Le travail invisible des femmes
L'étude montre également que la charge mentale, émotionnelle et physique est encore plus élevée chez les femmes. En Suisse, ce sont elles qui gèrent seules les finances et les responsabilités administratives de la majorité des ménages endettés. Ce « travail de la dette » ressemble à un iceberg : il ne se borne pas aux tâches visibles, mais comprend aussi toute une série d'activités invisibles. Les premières regroupent les tâches formelles et concrètes : établir un budget, payer les factures ou planifier les remboursements. La partie cachée comprend des tâches telles que solliciter l'aide de proches, préserver l'image sociale et la réputation de la famille, limiter ses propres dépenses et gérer le stress quotidien. Ce travail de la dette implique non seulement des efforts financiers et administratifs, mais est aussi susceptible de générer une charge domestique, émotionnelle, physique et relationnelle importante. L'étude montre que ce rôle de gestionnaire des dettes est vécu de manière paradoxale. En matière de santé, il augmente la vulnérabilité des femmes, mais leur offre aussi l’opportunité d’agir pour protéger leurs proches, en particulier les enfants, des effets néfastes de l'endettement.
RECOMMaNDATIONS D’ACTION
Au niveau politique :
L’introduction de véritables mesures de désendettement (cf. page 13), telles que le projet de modification de la loi sur la poursuite pour dettes et la faillite, donnerait aux personnes surendettées une perspective concrète pour sortir de la spirale de l’endettement et réduirait ainsi les effets négatifs sur leur santé.

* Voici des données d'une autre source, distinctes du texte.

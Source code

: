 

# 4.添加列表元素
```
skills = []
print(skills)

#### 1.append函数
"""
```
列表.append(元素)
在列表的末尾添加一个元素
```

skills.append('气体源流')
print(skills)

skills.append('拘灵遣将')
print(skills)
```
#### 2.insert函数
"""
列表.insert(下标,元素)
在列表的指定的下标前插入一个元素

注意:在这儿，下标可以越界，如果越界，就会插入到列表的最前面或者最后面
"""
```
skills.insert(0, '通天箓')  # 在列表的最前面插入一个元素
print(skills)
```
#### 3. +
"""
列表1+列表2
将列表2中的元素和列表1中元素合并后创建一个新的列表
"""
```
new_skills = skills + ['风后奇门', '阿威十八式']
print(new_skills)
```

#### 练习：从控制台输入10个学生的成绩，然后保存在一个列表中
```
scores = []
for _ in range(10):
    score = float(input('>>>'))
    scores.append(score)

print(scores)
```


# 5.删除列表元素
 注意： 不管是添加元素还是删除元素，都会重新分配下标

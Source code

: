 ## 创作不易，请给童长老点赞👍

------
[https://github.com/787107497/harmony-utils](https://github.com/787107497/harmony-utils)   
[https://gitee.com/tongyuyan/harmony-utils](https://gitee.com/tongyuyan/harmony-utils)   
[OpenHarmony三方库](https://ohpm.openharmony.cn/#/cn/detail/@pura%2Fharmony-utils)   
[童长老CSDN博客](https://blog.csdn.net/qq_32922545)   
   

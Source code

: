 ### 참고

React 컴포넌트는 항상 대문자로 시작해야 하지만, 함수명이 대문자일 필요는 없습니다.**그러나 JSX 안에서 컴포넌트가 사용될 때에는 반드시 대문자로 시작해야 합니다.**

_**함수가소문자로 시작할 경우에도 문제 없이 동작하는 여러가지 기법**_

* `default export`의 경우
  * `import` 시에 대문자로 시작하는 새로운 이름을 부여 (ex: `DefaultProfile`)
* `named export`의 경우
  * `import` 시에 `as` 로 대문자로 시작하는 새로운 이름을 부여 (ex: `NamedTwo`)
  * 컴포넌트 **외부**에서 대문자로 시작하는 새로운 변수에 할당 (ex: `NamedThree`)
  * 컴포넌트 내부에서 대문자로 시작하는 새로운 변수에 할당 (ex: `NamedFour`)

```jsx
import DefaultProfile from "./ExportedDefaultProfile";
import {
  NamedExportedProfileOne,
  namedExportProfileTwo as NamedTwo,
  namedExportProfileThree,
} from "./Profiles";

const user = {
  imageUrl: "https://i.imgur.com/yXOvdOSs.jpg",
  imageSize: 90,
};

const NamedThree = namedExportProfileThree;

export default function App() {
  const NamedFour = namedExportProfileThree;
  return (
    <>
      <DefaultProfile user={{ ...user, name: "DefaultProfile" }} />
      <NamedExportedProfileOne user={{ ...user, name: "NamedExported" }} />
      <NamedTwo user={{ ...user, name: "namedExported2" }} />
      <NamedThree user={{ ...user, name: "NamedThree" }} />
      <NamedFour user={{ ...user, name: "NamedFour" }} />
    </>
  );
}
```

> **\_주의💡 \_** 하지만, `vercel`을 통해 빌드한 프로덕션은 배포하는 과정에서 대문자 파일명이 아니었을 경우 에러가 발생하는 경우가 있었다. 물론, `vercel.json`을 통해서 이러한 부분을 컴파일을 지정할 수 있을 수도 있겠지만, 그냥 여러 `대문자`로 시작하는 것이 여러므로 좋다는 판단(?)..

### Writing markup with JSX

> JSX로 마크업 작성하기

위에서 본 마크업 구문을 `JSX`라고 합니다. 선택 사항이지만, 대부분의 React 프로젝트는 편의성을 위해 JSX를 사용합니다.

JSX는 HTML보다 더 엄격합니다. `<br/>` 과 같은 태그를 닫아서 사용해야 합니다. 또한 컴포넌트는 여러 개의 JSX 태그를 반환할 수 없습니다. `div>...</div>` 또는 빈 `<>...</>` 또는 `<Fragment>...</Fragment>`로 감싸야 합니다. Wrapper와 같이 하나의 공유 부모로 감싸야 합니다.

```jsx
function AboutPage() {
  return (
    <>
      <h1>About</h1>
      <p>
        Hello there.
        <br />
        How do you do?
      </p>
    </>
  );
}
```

Régulation des coûts du système de santé : primes d'assurance-maladie, franchises/quote-parts et participation aux coûts, ainsi qu'amélioration de l'octroi et de l'orientation des subsides et soutiens financiers pour qu’ils bénéficient aux ménages les plus fragiles financièrement.
Au niveau de l’intervention sociale :
Promotion d’interventions interdisciplinaires combinant aide financière, accompagnement social et prise en charge médicale afin de permettre un traitement conjoint et coordonné de l'endettement et des problèmes de santé associés.

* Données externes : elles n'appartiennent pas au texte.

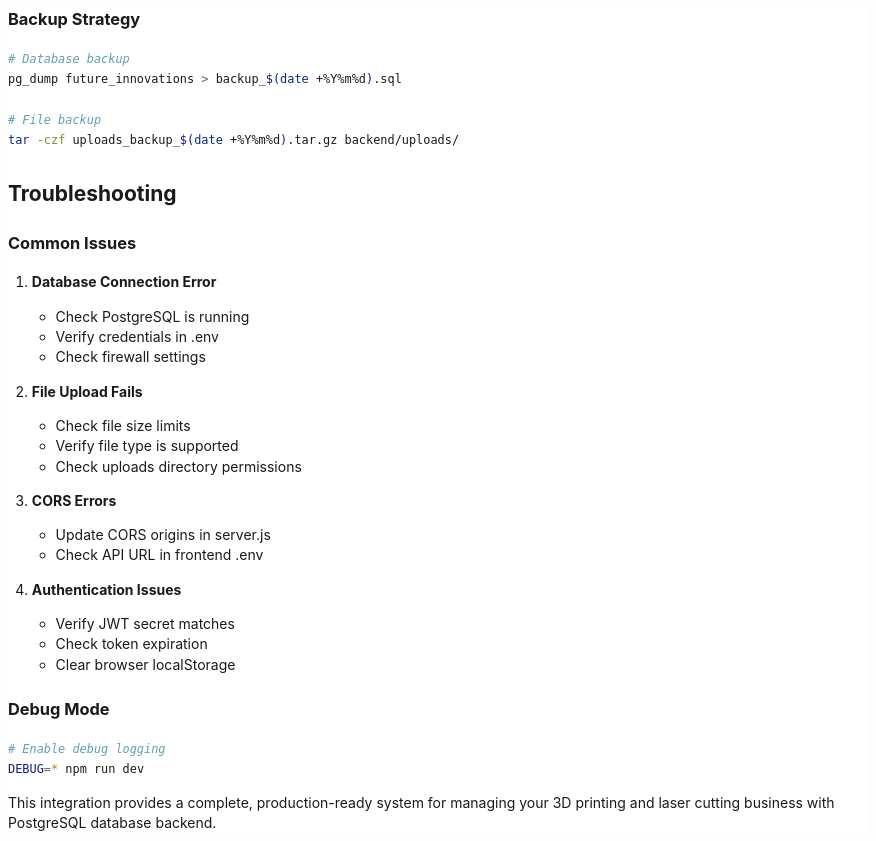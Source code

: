 ### Backup Strategy
```bash
# Database backup
pg_dump future_innovations > backup_$(date +%Y%m%d).sql

# File backup
tar -czf uploads_backup_$(date +%Y%m%d).tar.gz backend/uploads/
```

## Troubleshooting

### Common Issues

1. **Database Connection Error**
   - Check PostgreSQL is running
   - Verify credentials in .env
   - Check firewall settings

2. **File Upload Fails**
   - Check file size limits
   - Verify file type is supported
   - Check uploads directory permissions

3. **CORS Errors**
   - Update CORS origins in server.js
   - Check API URL in frontend .env

4. **Authentication Issues**
   - Verify JWT secret matches
   - Check token expiration
   - Clear browser localStorage

### Debug Mode
```bash
# Enable debug logging
DEBUG=* npm run dev
```

This integration provides a complete, production-ready system for managing your 3D printing and laser cutting business with PostgreSQL database backend.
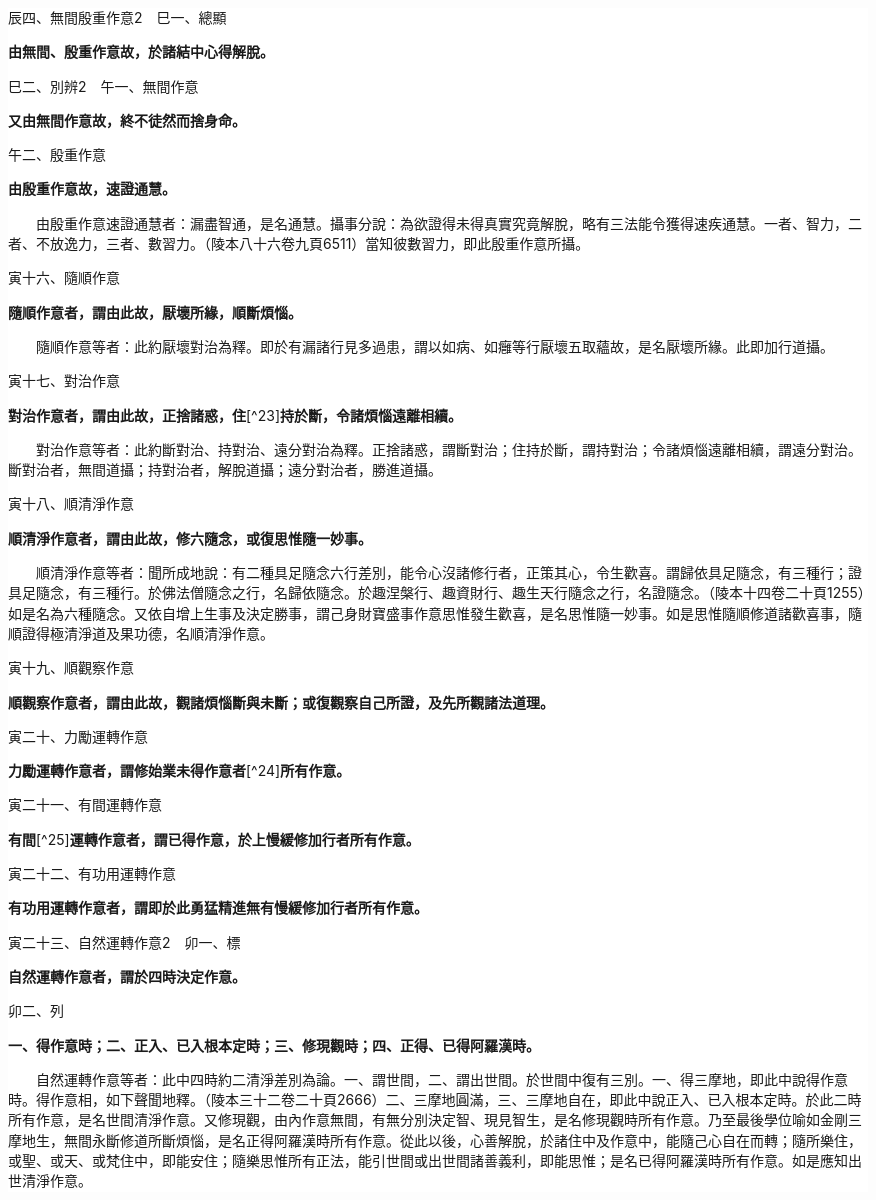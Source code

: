 辰四、無間殷重作意2　巳一、總顯

**由無間、殷重作意故，於諸結中心得解脫。**

巳二、別辨2　午一、無間作意

**又由無間作意故，終不徒然而捨身命。**

午二、殷重作意

**由殷重作意故，速證通慧。**

　　由殷重作意速證通慧者：漏盡智通，是名通慧。攝事分說：為欲證得未得真實究竟解脫，略有三法能令獲得速疾通慧。一者、智力，二者、不放逸力，三者、數習力。（陵本八十六卷九頁6511）當知彼數習力，即此殷重作意所攝。

寅十六、隨順作意

**隨順作意者，謂由此故，厭壞所緣，順斷煩惱。**

　　隨順作意等者：此約厭壞對治為釋。即於有漏諸行見多過患，謂以如病、如癰等行厭壞五取蘊故，是名厭壞所緣。此即加行道攝。

寅十七、對治作意

**對治作意者，謂由此故，正捨諸惑，住**[^23]**持於斷，令諸煩惱遠離相續。**

　　對治作意等者：此約斷對治、持對治、遠分對治為釋。正捨諸惑，謂斷對治；住持於斷，謂持對治；令諸煩惱遠離相續，謂遠分對治。斷對治者，無間道攝；持對治者，解脫道攝；遠分對治者，勝進道攝。

寅十八、順清淨作意

**順清淨作意者，謂由此故，修六隨念，或復思惟隨一妙事。**

　　順清淨作意等者：聞所成地說：有二種具足隨念六行差別，能令心沒諸修行者，正策其心，令生歡喜。謂歸依具足隨念，有三種行；證具足隨念，有三種行。於佛法僧隨念之行，名歸依隨念。於趣涅槃行、趣資財行、趣生天行隨念之行，名證隨念。（陵本十四卷二十頁1255）如是名為六種隨念。又依自增上生事及決定勝事，謂己身財寶盛事作意思惟發生歡喜，是名思惟隨一妙事。如是思惟隨順修道諸歡喜事，隨順證得極清淨道及果功德，名順清淨作意。

寅十九、順觀察作意

**順觀察作意者，謂由此故，觀諸煩惱斷與未斷；或復觀察自己所證，及先所觀諸法道理。**

寅二十、力勵運轉作意

**力勵運轉作意者，謂修始業未得作意者**[^24]**所有作意。**

寅二十一、有間運轉作意

**有間**[^25]**運轉作意者，謂已得作意，於上慢緩修加行者所有作意。**

寅二十二、有功用運轉作意

**有功用運轉作意者，謂即於此勇猛精進無有慢緩修加行者所有作意。**

寅二十三、自然運轉作意2　卯一、標

**自然運轉作意者，謂於四時決定作意。**

卯二、列

**一、得作意時；二、正入、已入根本定時；三、修現觀時；四、正得、已得阿羅漢時。**

　　自然運轉作意等者：此中四時約二清淨差別為論。一、謂世間，二、謂出世間。於世間中復有三別。一、得三摩地，即此中說得作意時。得作意相，如下聲聞地釋。（陵本三十二卷二十頁2666）二、三摩地圓滿，三、三摩地自在，即此中說正入、已入根本定時。於此二時所有作意，是名世間清淨作意。又修現觀，由內作意無間，有無分別決定智、現見智生，是名修現觀時所有作意。乃至最後學位喻如金剛三摩地生，無間永斷修道所斷煩惱，是名正得阿羅漢時所有作意。從此以後，心善解脫，於諸住中及作意中，能隨己心自在而轉；隨所樂住，或聖、或天、或梵住中，即能安住；隨樂思惟所有正法，能引世間或出世間諸善義利，即能思惟；是名已得阿羅漢時所有作意。如是應知出世清淨作意。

Soutien approprié dès l’arrivée d’un arriéré de paiement et renforcement des mesures basées sur les capacités d’action et ressources sociales des personnes concernées. Une attention particulière devrait être accordée aux personnes chargées de la gestion des dettes au sein du ménage, qui sont souvent les femmes.
Au niveau scientifique :
Intégration systématique d'indicateurs liés à l'endettement dans les grandes enquêtes suisses sur la santé, la pauvreté et le renoncement aux soins de santé. Mesure précise de l'impact économique et social des problèmes de santé liés à l'endettement (dépenses supplémentaires, coûts indirects, baisse de la productivité, etc.) afin d'évaluer leur impact sur le système de santé et l'économie en général. Étude et adaptation des stratégies d’intervention et mesures mises en place dans d'autres pays qui ont expérimenté des formes innovantes de coordination entre les services sociaux et les services de santé afin de remédier aux situations d'endettement.
SOURCE
L’étude pluriméthodologique des liens entre endettement et santé en Suisse (2020-2025) a été réalisée par la Haute école de travail social et de la santé Lausanne (HETSL/HES-SO) et financée par le Fonds national suisse de la recherche scientifique. Le rapport final de l’étude, ainsi que tous les documents annexes sont disponibles en ligne.